My work encourages viewers to renegotiate their relationship with the environment. This approach is developed with a method based upon Goethe’s theory of knowledge: ‘conscious-process-participation’. It focuses attention on the phenomena themselves, and on the dynamic relationships formed in space and time, between the observer and the observed.
Goethe was doubtful as to whether conventional scientific methodology should be accepted as the exclusive approach to nature, relying instead on his own, direct experience of the natural world as a source for his scientific insights into nature’s processes. This ‘Goethean’ way of science pays rigorous attention to empathy, intuition and imagination. Most artists spontaneously engage with the phenomena of the natural world without necessarily being conscious of
the why and how of their approach. Goethe, on the other hand, directed his conscious awareness toward the process of engagement itself.

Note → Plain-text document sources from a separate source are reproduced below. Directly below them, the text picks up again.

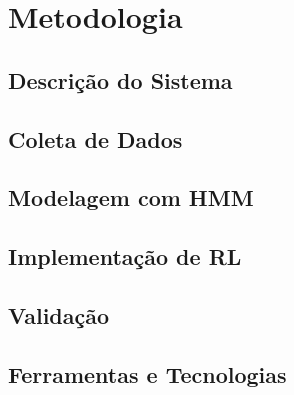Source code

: \section{Metodologia}

\subsection{Descrição do Sistema}

\subsection{Coleta de Dados}

\subsection{Modelagem com HMM}

\subsection{Implementação de RL}

\subsection{Validação}

\subsection{Ferramentas e Tecnologias}
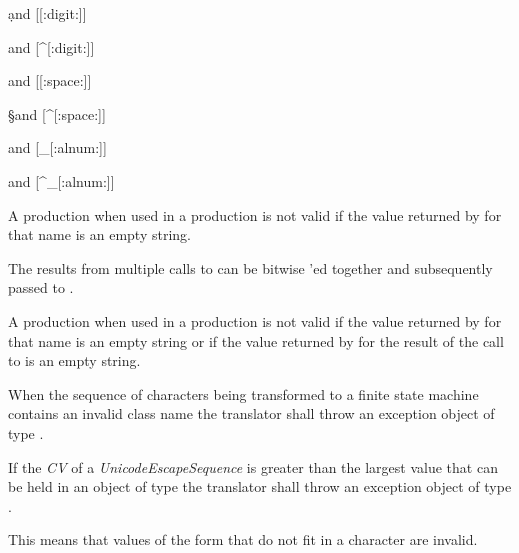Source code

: \begin{codeblock}
\d and [[:digit:]]

\D and [^[:digit:]]

\s and [[:space:]]

\S and [^[:space:]]

\w and [_[:alnum:]]

\W and [^_[:alnum:]]
\end{codeblock}

\pnum
{}%
%
A  production when used in
a  production is not valid
if the value returned by  for
that name is an empty string.

\pnum
{}%
%
%
%
The results from multiple calls
to  can be bitwise 'ed
together and subsequently passed to .

\pnum
{}%
%
A  production when used in
a  production is not valid if the value
returned by  for that name is an
empty string or if the value returned by 
for the result of the call to 
is an empty string.

\pnum
{}%
When the sequence of characters being transformed to a finite state
machine contains an invalid class name the translator shall throw an
exception object of type .

\pnum
{}%
If the \textit{CV} of a \textit{UnicodeEscapeSequence} is greater than the largest
value that can be held in an object of type  the translator shall
throw an exception object of type .
\begin{note}
This means that values of the form  that do not fit in
a character are invalid.
\end{note}

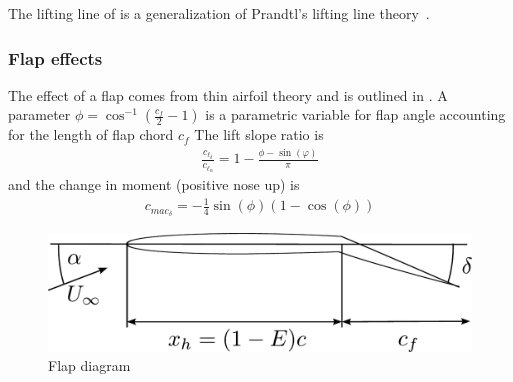 \documentclass[10pt]{article}
\newcommand{\be}{\begin{eqnarray}}
\newcommand{\ee}{\end{eqnarray}}
\newcommand{\Uinf}{U_{\infty}}
\begin{document}
The lifting line of \citet{Phillips2000} is a generalization of Prandtl's lifting line theory~\cite{Prandtl1918a}.

\subsubsection{Flap effects}
The effect of a flap comes from thin airfoil theory and is outlined in \citet{Glauert1924,Glauert1927}.
A parameter $\phi = \cos^{-1}\left(\frac{c_f}{2} -1\right)$ is a parametric variable for flap angle accounting for the length of flap chord $c_f$
The lift slope ratio is
\be
\frac{c_{\ell_\delta}}
{c_{\ell_\alpha}}
=
1 - \frac{\phi - \sin(\varphi)}{\pi}
\ee
and the change in moment (positive nose up) is
\be
c_{mac_{\delta}} = -\frac{1}{4}\sin(\phi) \left( 1 - \cos(\phi)\right)
\ee
\begin{figure}[htbp!]
    \centering
    \includegraphics[width=0.5\linewidth,clip,trim={0cm 0cm 0cm 0cm}]{FlapHydrofoil.pdf}
    \caption{\label{fig:Flap}
        Flap diagram
    }
\end{figure}
\end{document}
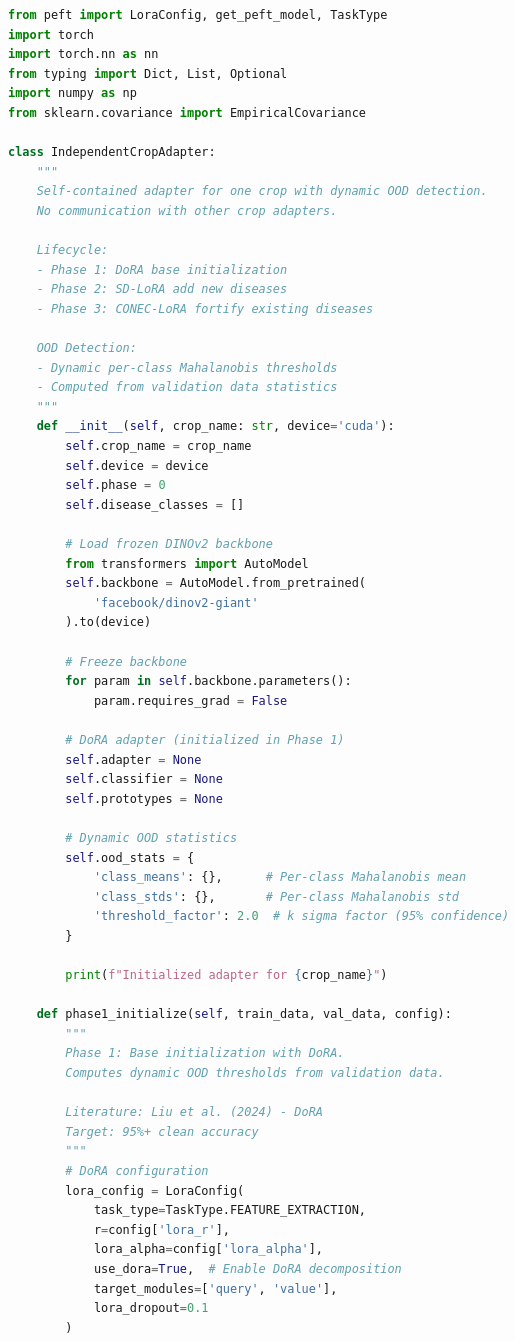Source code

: \documentclass[11pt,a4paper]{article}
\begin{document}
\begin{lstlisting}[language=Python, caption={Independent Crop Adapter Class with Dynamic OOD}]
from peft import LoraConfig, get_peft_model, TaskType
import torch
import torch.nn as nn
from typing import Dict, List, Optional
import numpy as np
from sklearn.covariance import EmpiricalCovariance

class IndependentCropAdapter:
    """
    Self-contained adapter for one crop with dynamic OOD detection.
    No communication with other crop adapters.
    
    Lifecycle:
    - Phase 1: DoRA base initialization
    - Phase 2: SD-LoRA add new diseases
    - Phase 3: CONEC-LoRA fortify existing diseases
    
    OOD Detection:
    - Dynamic per-class Mahalanobis thresholds
    - Computed from validation data statistics
    """
    def __init__(self, crop_name: str, device='cuda'):
        self.crop_name = crop_name
        self.device = device
        self.phase = 0
        self.disease_classes = []
        
        # Load frozen DINOv2 backbone
        from transformers import AutoModel
        self.backbone = AutoModel.from_pretrained(
            'facebook/dinov2-giant'
        ).to(device)
        
        # Freeze backbone
        for param in self.backbone.parameters():
            param.requires_grad = False
        
        # DoRA adapter (initialized in Phase 1)
        self.adapter = None
        self.classifier = None
        self.prototypes = None
        
        # Dynamic OOD statistics
        self.ood_stats = {
            'class_means': {},      # Per-class Mahalanobis mean
            'class_stds': {},       # Per-class Mahalanobis std
            'threshold_factor': 2.0  # k sigma factor (95% confidence)
        }
        
        print(f"Initialized adapter for {crop_name}")
    
    def phase1_initialize(self, train_data, val_data, config):
        """
        Phase 1: Base initialization with DoRA.
        Computes dynamic OOD thresholds from validation data.
        
        Literature: Liu et al. (2024) - DoRA
        Target: 95%+ clean accuracy
        """
        # DoRA configuration
        lora_config = LoraConfig(
            task_type=TaskType.FEATURE_EXTRACTION,
            r=config['lora_r'],
            lora_alpha=config['lora_alpha'],
            use_dora=True,  # Enable DoRA decomposition
            target_modules=['query', 'value'],
            lora_dropout=0.1
        )
        

\end{lstlisting}
\end{document}
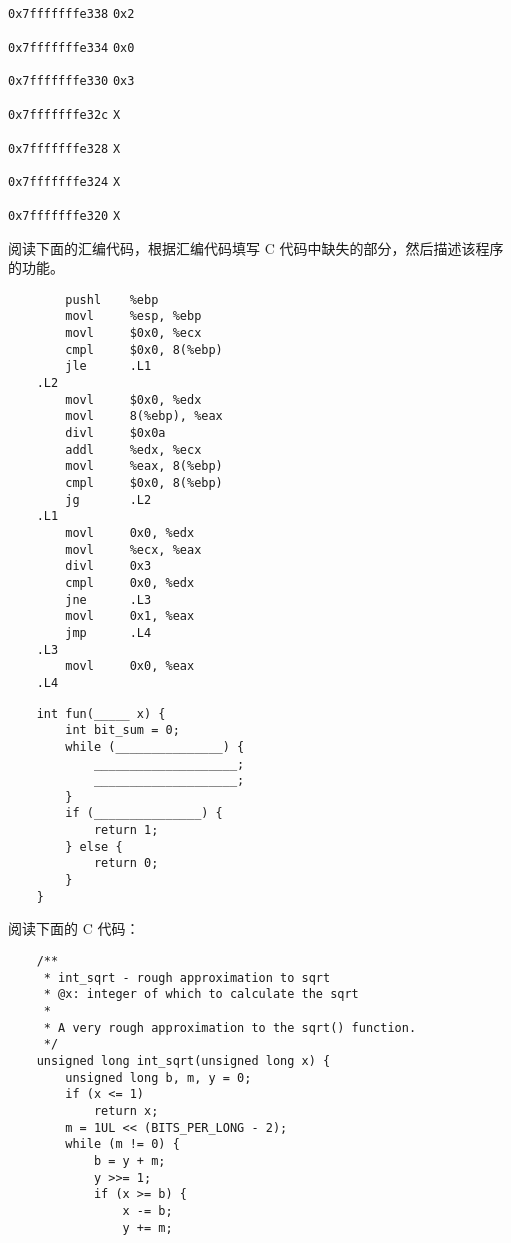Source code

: \begin{problems}
\begin{compactdesc}
            \item[\texttt{0x7fffffffe338}] \verb|0x2|
            \item[\texttt{0x7fffffffe334}] \verb|0x0|
            \item[\texttt{0x7fffffffe330}] \verb|0x3|
            \item[\texttt{0x7fffffffe32c}] \verb|X|
            \item[\texttt{0x7fffffffe328}] \verb|X|
            \item[\texttt{0x7fffffffe324}] \verb|X|
            \item[\texttt{0x7fffffffe320}] \verb|X|
        \end{compactdesc}
         阅读下面的汇编代码，根据汇编代码填写 C 代码中缺失的部分，然后描述该程序的功能。
        \begin{verbatim}
        pushl    %ebp
        movl     %esp, %ebp
        movl     $0x0, %ecx
        cmpl     $0x0, 8(%ebp)
        jle      .L1
    .L2
        movl     $0x0, %edx
        movl     8(%ebp), %eax
        divl     $0x0a
        addl     %edx, %ecx
        movl     %eax, 8(%ebp)
        cmpl     $0x0, 8(%ebp)
        jg       .L2
    .L1
        movl     0x0, %edx
        movl     %ecx, %eax
        divl     0x3
        cmpl     0x0, %edx
        jne      .L3
        movl     0x1, %eax
        jmp      .L4
    .L3
        movl     0x0, %eax
    .L4 
        \end{verbatim}
        \begin{verbatim}
    int fun(_____ x) {
        int bit_sum = 0;
        while (_______________) {
            ____________________;
            ____________________;
        }
        if (_______________) {
            return 1;
        } else {
            return 0;
        }
    }
        \end{verbatim}
         阅读下面的 C 代码：
        \begin{verbatim}
    /**
     * int_sqrt - rough approximation to sqrt
     * @x: integer of which to calculate the sqrt
     *
     * A very rough approximation to the sqrt() function.
     */ 
    unsigned long int_sqrt(unsigned long x) {
        unsigned long b, m, y = 0;
        if (x <= 1) 
            return x; 
        m = 1UL << (BITS_PER_LONG - 2); 
        while (m != 0) {
            b = y + m; 
            y >>= 1; 
            if (x >= b) {
                x -= b;
                y += m; 

\end{verbatim}
\end{problems}
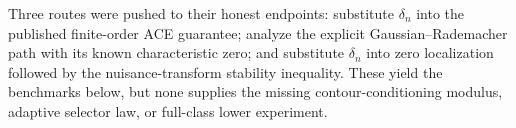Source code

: Three routes were pushed to their honest endpoints: substitute \(\delta_n\) into the published finite-order ACE guarantee; analyze the explicit Gaussian--Rademacher path with its known characteristic zero; and substitute \(\delta_n\) into zero localization followed by the nuisance-transform stability inequality. These yield the benchmarks below, but none supplies the missing contour-conditioning modulus, adaptive selector law, or full-class lower experiment.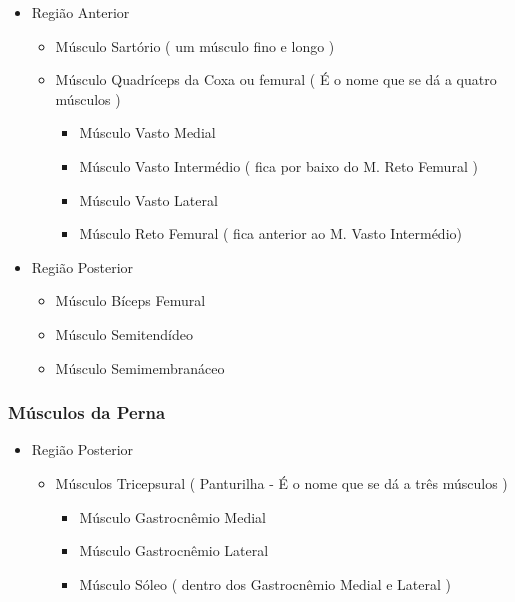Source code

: \documentclass[
]{book}
\providecommand{\tightlist}{%
  \setlength{\itemsep}{0pt}\setlength{\parskip}{0pt}}
\begin{document}
\begin{itemize}
\tightlist
\item
  Região Anterior

  \begin{itemize}
  \tightlist
  \item
    Músculo Sartório ( um músculo fino e longo )
  \item
    Músculo Quadríceps da Coxa ou femural ( É o nome que se dá a quatro músculos )

    \begin{itemize}
    \tightlist
    \item
      Músculo Vasto Medial
    \item
      Músculo Vasto Intermédio ( fica por baixo do M. Reto Femural )
    \item
      Músculo Vasto Lateral
    \item
      Músculo Reto Femural ( fica anterior ao M. Vasto Intermédio)
    \end{itemize}
  \end{itemize}
\item
  Região Posterior

  \begin{itemize}
  \tightlist
  \item
    Músculo Bíceps Femural
  \item
    Músculo Semitendídeo
  \item
    Músculo Semimembranáceo
  \end{itemize}
\end{itemize}

\hypertarget{muxfasculos-da-perna}{%
\subsubsection{Músculos da Perna}\label{muxfasculos-da-perna}}

\begin{itemize}
\tightlist
\item
  Região Posterior

  \begin{itemize}
  \tightlist
  \item
    Músculos Tricepsural ( Panturilha - É o nome que se dá a três músculos )

    \begin{itemize}
    \tightlist
    \item
      Músculo Gastrocnêmio Medial
    \item
      Músculo Gastrocnêmio Lateral
    \item
      Músculo Sóleo ( dentro dos Gastrocnêmio Medial e Lateral )
    \end{itemize}
  \end{itemize}
\end{itemize}
\end{document}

He developed a methodology for a participatory, phenomenon-focused science that allows anybody who engages in its sustained practice to access an experience of reality as process, interaction and relationship. This methodology has four stages: 1) exact sense perception; 2) exact sensorial fantasy; 3) seeing is beholding; and 4) being one with the object. It involves acknowledging our own personal involvement in how we usually meet the world, and the fact that
we habitually employ a set of basic assumptions. This observational method is central to how I engage with my work and the art works that I create.